A climate-change study at Sandia National Laboratories that models the near-term effects of declining rainfall in each of the 48 U.S. continental states makes clear the economic toll that could occur unless an appropriate amount of initial investment — a kind of upfront insurance payment — is made to forestall much larger economic problems down the road.
Why tie climate change to economics?
“Absent any idea of costs, the need to address climate change seems remote and has a diluted sense of urgency,” study lead George Backus said.
The Sandia study uses probability techniques familiar to insurance companies. Tables place dollar estimates on the effects of climate change in the absence of mitigation or other policy initiatives over the 2010-2050 time period.
The analysis is based upon results delivered by a variety of computational models reported by the Intergovernmental Panel on Climate Change’s Fourth Assessment Report. From those, the Sandia report estimates the range of precipitation conditions — from lows to highs — that could occur across the states. The study then presents the consequence of those levels of precipitation on the states’ economies.
“On the one hand, there’s a lot of uncertainty in quantifying climate change,” said Backus. “Everyone sees that. It’s this uncertainty that presents the greatest difficulty for policy makers. If society knew how change would exactly unfold, we could undertake adaptation and mitigation responses.”
Yet, Backus and his team wrote in the introduction to their paper, in other areas of interest to society, “despite uncertainty about the future, cost-benefit analyses are conducted on a daily basis as aids for policymakers on issues of critical importance to the nation such as health care, social security and defense.”
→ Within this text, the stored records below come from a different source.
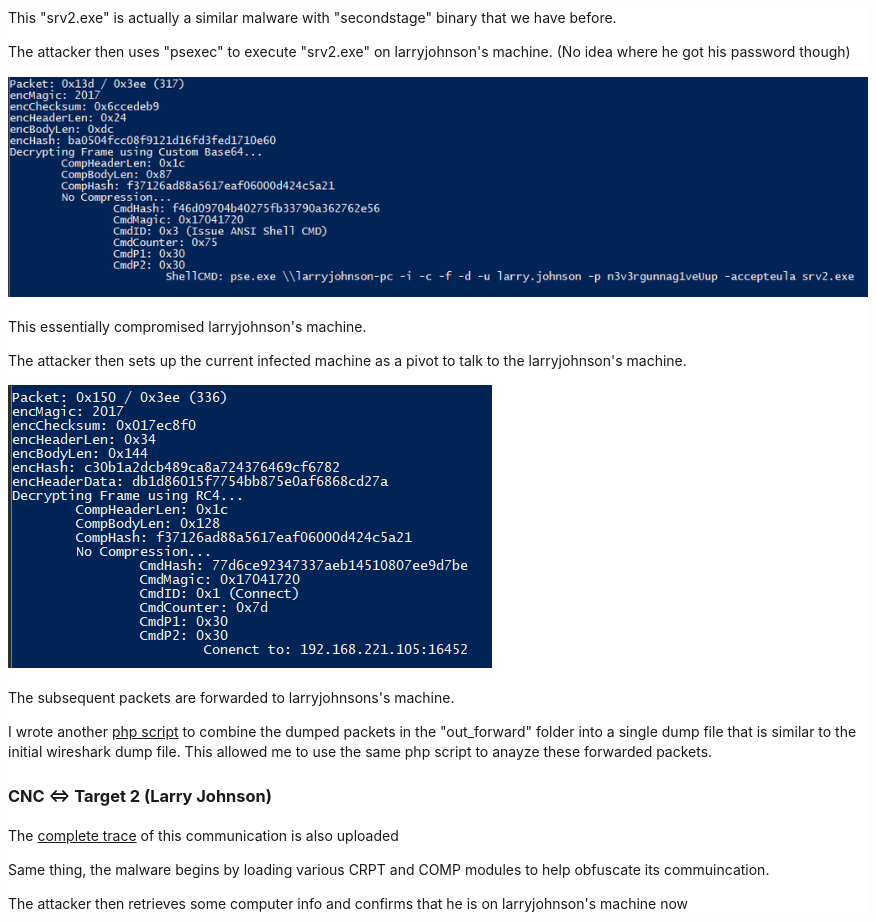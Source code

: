 This "srv2.exe" is actually a similar malware with "secondstage" binary that we have before.

The attacker then uses "psexec" to execute "srv2.exe" on larryjohnson's machine. (No idea where he got his password though)

![exeecutesrv2](img/14.png)

This essentially compromised larryjohnson's machine.

The attacker then sets up the current infected machine as a pivot to talk to the larryjohnson's machine.

![connect](img/15.png)

The subsequent packets are forwarded to larryjohnsons's machine.

I wrote another [php script](pkts/soln2_combine.php) to combine the dumped packets in the "out_forward" folder into a single dump file that is similar to the initial wireshark dump file.
This allowed me to use the same php script to anayze these forwarded packets.

### CNC <=> Target 2 (Larry Johnson)

The [complete trace](cnc_t2_larryjohnson.log) of this communication is also uploaded

Same thing, the malware begins by loading various CRPT and COMP modules to help obfuscate its commuincation.

The attacker then retrieves some computer info and confirms that he is on larryjohnson's machine now
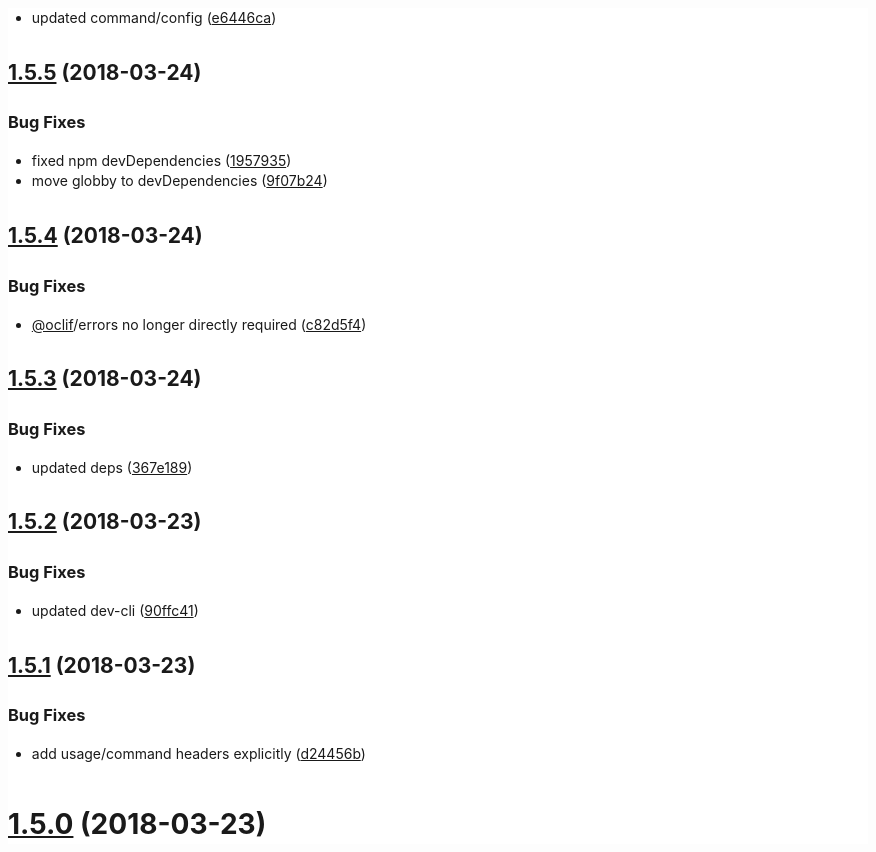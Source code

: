 * updated command/config ([e6446ca](https://github.com/oclif/oclif/commit/e6446ca))

<a name="1.5.5"></a>
## [1.5.5](https://github.com/oclif/oclif/compare/c82d5f484a425261cbe28692aabc3c30b5827550...v1.5.5) (2018-03-24)


### Bug Fixes

* fixed npm devDependencies ([1957935](https://github.com/oclif/oclif/commit/1957935))
* move globby to devDependencies ([9f07b24](https://github.com/oclif/oclif/commit/9f07b24))

<a name="1.5.4"></a>
## [1.5.4](https://github.com/oclif/oclif/compare/367e189144af37df10373e4a20e9d22106e97e29...v1.5.4) (2018-03-24)


### Bug Fixes

* [@oclif](https://github.com/oclif)/errors no longer directly required ([c82d5f4](https://github.com/oclif/oclif/commit/c82d5f4))

<a name="1.5.3"></a>
## [1.5.3](https://github.com/oclif/oclif/compare/90ffc41943efe6c0de36d8793097581737c7a5b5...v1.5.3) (2018-03-24)


### Bug Fixes

* updated deps ([367e189](https://github.com/oclif/oclif/commit/367e189))

<a name="1.5.2"></a>
## [1.5.2](https://github.com/oclif/oclif/compare/d24456ba28f0ea2d4e392dda30a4543a461fc6c5...v1.5.2) (2018-03-23)


### Bug Fixes

* updated dev-cli ([90ffc41](https://github.com/oclif/oclif/commit/90ffc41))

<a name="1.5.1"></a>
## [1.5.1](https://github.com/oclif/oclif/compare/4106708e3fa2332fcada0361c76a1071f61315a8...v1.5.1) (2018-03-23)


### Bug Fixes

* add usage/command headers explicitly ([d24456b](https://github.com/oclif/oclif/commit/d24456b))

<a name="1.5.0"></a>
# [1.5.0](https://github.com/oclif/oclif/compare/f8337999b5a22cbe9bfa90a7d7a026a1a15a333b...v1.5.0) (2018-03-23)
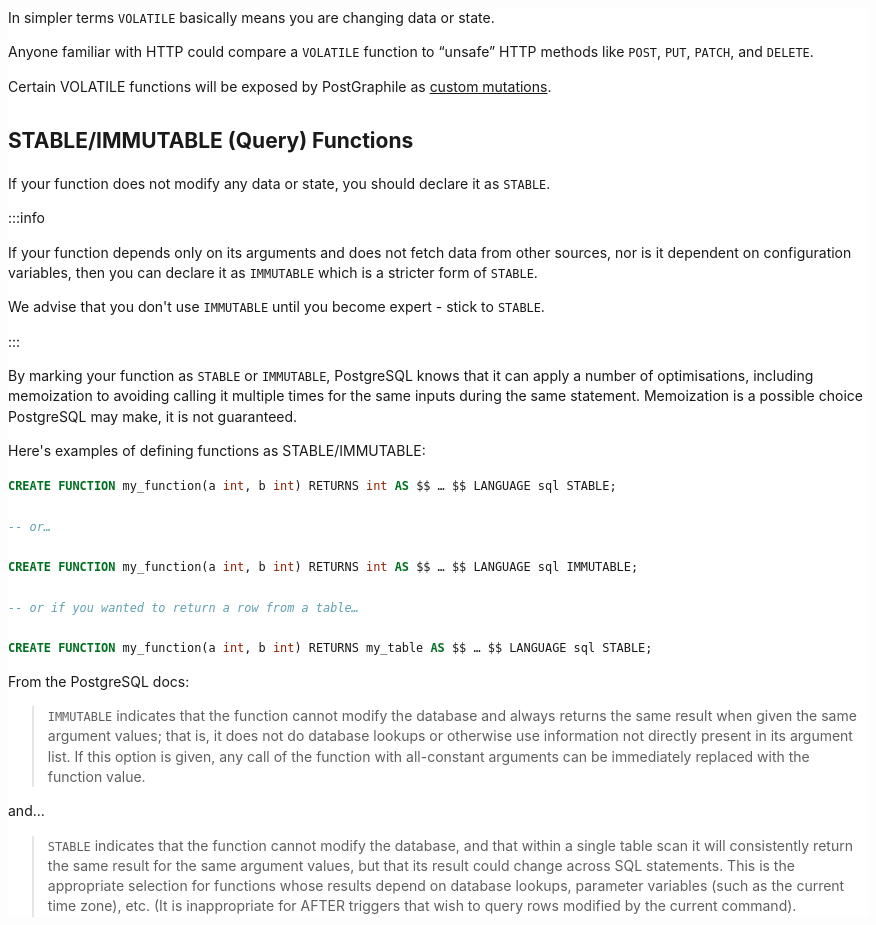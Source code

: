 In simpler terms `VOLATILE` basically means you are changing data or
state.

Anyone familiar with HTTP could compare a `VOLATILE` function to “unsafe” HTTP
methods like `POST`, `PUT`, `PATCH`, and `DELETE`.

Certain VOLATILE functions will be exposed by PostGraphile as
[custom mutations](./custom-mutations).

## STABLE/IMMUTABLE (Query) Functions

If your function does not modify any data or state, you should declare it as
`STABLE`.

:::info

If your function depends only on its arguments and does not fetch
data from other sources, nor is it dependent on configuration variables, then
you can declare it as `IMMUTABLE` which is a stricter form of `STABLE`.

We advise that you don't use `IMMUTABLE` until you become expert - stick to `STABLE`.

:::

By marking your function as `STABLE` or `IMMUTABLE`, PostgreSQL knows that it
can apply a number of optimisations, including memoization to avoiding calling
it multiple times for the same inputs during the same statement. Memoization is
a possible choice PostgreSQL may make, it is not guaranteed.

Here's examples of defining functions as STABLE/IMMUTABLE:

```sql
CREATE FUNCTION my_function(a int, b int) RETURNS int AS $$ … $$ LANGUAGE sql STABLE;

-- or…

CREATE FUNCTION my_function(a int, b int) RETURNS int AS $$ … $$ LANGUAGE sql IMMUTABLE;

-- or if you wanted to return a row from a table…

CREATE FUNCTION my_function(a int, b int) RETURNS my_table AS $$ … $$ LANGUAGE sql STABLE;
```

From the PostgreSQL docs:

> `IMMUTABLE` indicates that the function cannot modify the database and always
> returns the same result when given the same argument values; that is, it does
> not do database lookups or otherwise use information not directly present in
> its argument list. If this option is given, any call of the function with
> all-constant arguments can be immediately replaced with the function value.

and…

> `STABLE` indicates that the function cannot modify the database, and that
> within a single table scan it will consistently return the same result for the
> same argument values, but that its result could change across SQL statements.
> This is the appropriate selection for functions whose results depend on
> database lookups, parameter variables (such as the current time zone), etc.
> (It is inappropriate for AFTER triggers that wish to query rows modified by
> the current command).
By summarizing consequences over the range of predicted change — from the smallest to the greatest — the Sandia study is able to present a coherent grouping of results. Then, using well-accepted computer models, the study projects the net effect of climate change on a state’s agricultural and industrial base, and the subsequent movement of populations for livable wages.
California, the Pacific Northwest and Colorado, for example, are the only states in the study that seem to benefit overall from the variation in precipitation that climate change might engender. That is because population would leave those states whose economy is hit hardest by reduced water availability, moving into and stimulating the economies of the less-affected states.
While the uncertainty in climate change predictions are often given as a reason by those skeptical of climate change to ignore the problem because of the wide range of model results, the study’s authors take a point of view more common to insurance companies.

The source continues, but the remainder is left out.